Friday, September 18, 2009

What will turning out The Light mean to Broadway?

I'll admit it. I was a soap watcher. My grandmother watched Guiding Light, my mother watched Guiding Light, and after getting hooked on it the summer I was 16 and down with mono, I watched it.

Oh, how I groaned at the absurd stories. How I would take breaks from it, vowing never to watch again, only to take a glimpse one day and be hooked anew. During college, I missed it during the year, but would catch it in the summer, watching it before going in to my restaurant job. After college, I would tape it on the VCR, watching it at night. Even The Husband got a little hooked, though he won't admit it.

But soaps are expensive to produce and it didn't have enough viewers, a refrain I predict will continue until "then there were none."

But today, as the curtain drops on Guiding Light, I wonder what this will mean for Broadway. GL was one of three New York based soaps. They drew in professional stage actors who wanted a steady paycheck, and fed them back to the stage, as the actors took leaves of absence from the soap in order to star in a play. For young actors, they were the ultimate summer stock, grooming them for the stage.

Soaps have been this quietly subversive force in our culture. Amidst all the multiple divorces, far-out story lines, people coming back from the dead, there were story lines about AIDS, abortion, homosexuality. This wasn't HBO. These were shows playing to middle-American housewives.
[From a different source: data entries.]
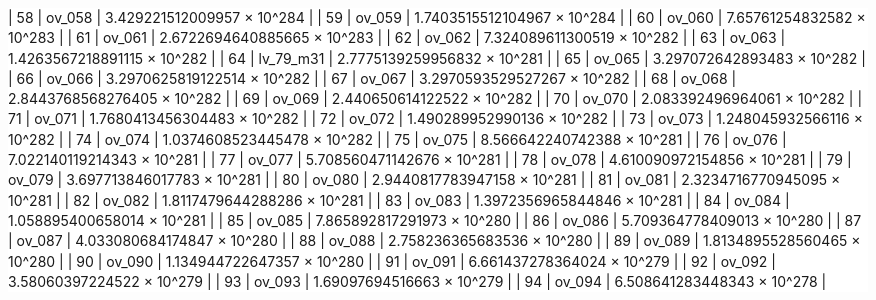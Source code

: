 | 58 | ov_058 | 3.429221512009957 × 10^284 |
| 59 | ov_059 | 1.7403515512104967 × 10^284 |
| 60 | ov_060 | 7.65761254832582 × 10^283 |
| 61 | ov_061 | 2.6722694640885665 × 10^283 |
| 62 | ov_062 | 7.324089611300519 × 10^282 |
| 63 | ov_063 | 1.4263567218891115 × 10^282 |
| 64 | lv_79_m31 | 2.7775139259956832 × 10^281 |
| 65 | ov_065 | 3.297072642893483 × 10^282 |
| 66 | ov_066 | 3.2970625819122514 × 10^282 |
| 67 | ov_067 | 3.2970593529527267 × 10^282 |
| 68 | ov_068 | 2.8443768568276405 × 10^282 |
| 69 | ov_069 | 2.440650614122522 × 10^282 |
| 70 | ov_070 | 2.083392496964061 × 10^282 |
| 71 | ov_071 | 1.7680413456304483 × 10^282 |
| 72 | ov_072 | 1.490289952990136 × 10^282 |
| 73 | ov_073 | 1.248045932566116 × 10^282 |
| 74 | ov_074 | 1.0374608523445478 × 10^282 |
| 75 | ov_075 | 8.566642240742388 × 10^281 |
| 76 | ov_076 | 7.022140119214343 × 10^281 |
| 77 | ov_077 | 5.708560471142676 × 10^281 |
| 78 | ov_078 | 4.610090972154856 × 10^281 |
| 79 | ov_079 | 3.697713846017783 × 10^281 |
| 80 | ov_080 | 2.9440817783947158 × 10^281 |
| 81 | ov_081 | 2.3234716770945095 × 10^281 |
| 82 | ov_082 | 1.8117479644288286 × 10^281 |
| 83 | ov_083 | 1.3972356965844846 × 10^281 |
| 84 | ov_084 | 1.058895400658014 × 10^281 |
| 85 | ov_085 | 7.865892817291973 × 10^280 |
| 86 | ov_086 | 5.709364778409013 × 10^280 |
| 87 | ov_087 | 4.033080684174847 × 10^280 |
| 88 | ov_088 | 2.758236365683536 × 10^280 |
| 89 | ov_089 | 1.8134895528560465 × 10^280 |
| 90 | ov_090 | 1.134944722647357 × 10^280 |
| 91 | ov_091 | 6.661437278364024 × 10^279 |
| 92 | ov_092 | 3.58060397224522 × 10^279 |
| 93 | ov_093 | 1.69097694516663 × 10^279 |
| 94 | ov_094 | 6.508641283448343 × 10^278 |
Goodbye Otalia, the Four Musketeers, Nick, Dolly. Goodbye to the marvelous scenery-chewing Buzz. Goodbye Cedars. And the Bauer barbecue.

Goodbye Old Friend.

1 comment:

Elizabeth J. Barrett said...

I started watching All My Children in college. It was on the big screen at the Union and a large group of students would eat lunch and watch and laugh a lot. AMC was hilarious to us. I didn't watch for many years, but tuned in again at some point to find that I was drawn into the story when watching it alone, feeling sad when a character's husband died and worrying about my own sweetie. It seems that I needed to watch it with a group to keep my distance!